[REQUIRED WORK] Pull out every line below holding the word "View".

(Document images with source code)
Content starts
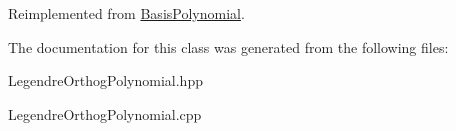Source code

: Reimplemented from \hyperlink{classPecos_1_1BasisPolynomial_a8c1e8d014e82efc5a1c20f973b5bc715}{Basis\+Polynomial}.



The documentation for this class was generated from the following files\+:\begin{DoxyCompactItemize}
\item 
Legendre\+Orthog\+Polynomial.\+hpp\item 
Legendre\+Orthog\+Polynomial.\+cpp\end{DoxyCompactItemize}
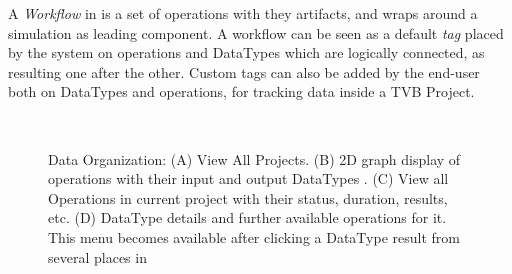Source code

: A \emph{Workflow} in \TVB is a set of operations with they artifacts, and wraps around a simulation as leading component.
A workflow can be seen as a default \emph{tag} placed by the system on operations and DataTypes 
which are logically connected, as resulting one after the other.
Custom tags can also be added by the end-user both on DataTypes and operations, for tracking data inside a TVB Project.
	
 \begin{figure}
 	\centering
	\qquad
	\\
	\qquad
	\caption{\TVB Data Organization: 
	(A) View All Projects.
	(B) 2D graph display of operations with their input and output DataTypes .
	(C) View all Operations in current project with their status, duration, results, etc.
	(D) DataType details and further available operations for it. This menu becomes available after clicking a DataType result from several places in \TVB }
        \label{fig:project}
\end{figure}


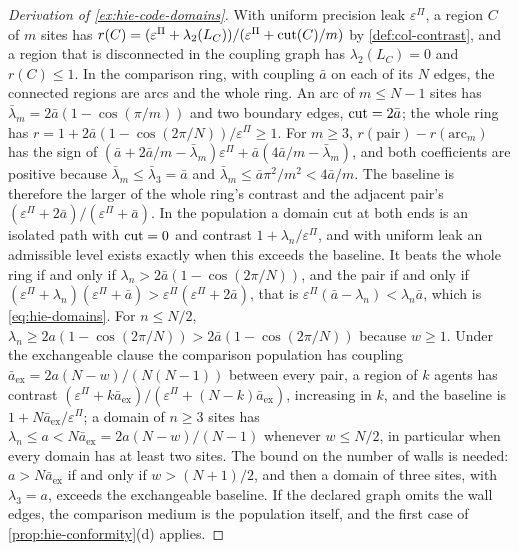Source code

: \begin{proof}[Derivation of \cref{ex:hie-code-domains}]
With uniform precision leak $\varepsilon^\Pi$, a region $C$ of $m$ sites has $r(C)=(\varepsilon^\Pi+\lambda_2(L_C))/(\varepsilon^\Pi+\cut(C)/m)$ by \cref{def:col-contrast}, and a region that is disconnected in the coupling graph has $\lambda_2(L_C)=0$ and $r(C)\le1$. In the comparison ring, with coupling $\bar a$ on each of its $N$ edges, the connected regions are arcs and the whole ring. An arc of $m\le N-1$ sites has $\bar\lambda_m=2\bar a(1-\cos(\pi/m))$ and two boundary edges, $\cut=2\bar a$; the whole ring has $r=1+2\bar a(1-\cos(2\pi/N))/\varepsilon^\Pi\ge1$. For $m\ge3$, $r(\text{pair})-r(\text{arc}_m)$ has the sign of $(\bar a+2\bar a/m-\bar\lambda_m)\varepsilon^\Pi+\bar a(4\bar a/m-\bar\lambda_m)$, and both coefficients are positive because $\bar\lambda_m\le\bar\lambda_3=\bar a$ and $\bar\lambda_m\le\bar a\pi^2/m^2<4\bar a/m$. The baseline is therefore the larger of the whole ring's contrast and the adjacent pair's $(\varepsilon^\Pi+2\bar a)/(\varepsilon^\Pi+\bar a)$. In the population a domain cut at both ends is an isolated path with $\cut=0$ and contrast $1+\lambda_n/\varepsilon^\Pi$, and with uniform leak an admissible level exists exactly when this exceeds the baseline. It beats the whole ring if and only if $\lambda_n>2\bar a(1-\cos(2\pi/N))$, and the pair if and only if $(\varepsilon^\Pi+\lambda_n)(\varepsilon^\Pi+\bar a)>\varepsilon^\Pi(\varepsilon^\Pi+2\bar a)$, that is $\varepsilon^\Pi(\bar a-\lambda_n)<\lambda_n\bar a$, which is \eqref{eq:hie-domains}. For $n\le N/2$, $\lambda_n\ge2a(1-\cos(2\pi/N))>2\bar a(1-\cos(2\pi/N))$ because $w\ge1$. Under the exchangeable clause the comparison population has coupling $\bar a_{\mathrm{ex}}=2a(N-w)/(N(N-1))$ between every pair, a region of $k$ agents has contrast $(\varepsilon^\Pi+k\bar a_{\mathrm{ex}})/(\varepsilon^\Pi+(N-k)\bar a_{\mathrm{ex}})$, increasing in $k$, and the baseline is $1+N\bar a_{\mathrm{ex}}/\varepsilon^\Pi$; a domain of $n\ge3$ sites has $\lambda_n\le a<N\bar a_{\mathrm{ex}}=2a(N-w)/(N-1)$ whenever $w\le N/2$, in particular when every domain has at least two sites. The bound on the number of walls is needed: $a>N\bar a_{\mathrm{ex}}$ if and only if $w>(N+1)/2$, and then a domain of three sites, with $\lambda_3=a$, exceeds the exchangeable baseline. If the declared graph omits the wall edges, the comparison medium is the population itself, and the first case of \cref{prop:hie-conformity}(d) applies.
\end{proof}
Content ends
[REPLY]
	(A) View All Projects.
	(C) View all Operations in current project with their status, duration, results, etc.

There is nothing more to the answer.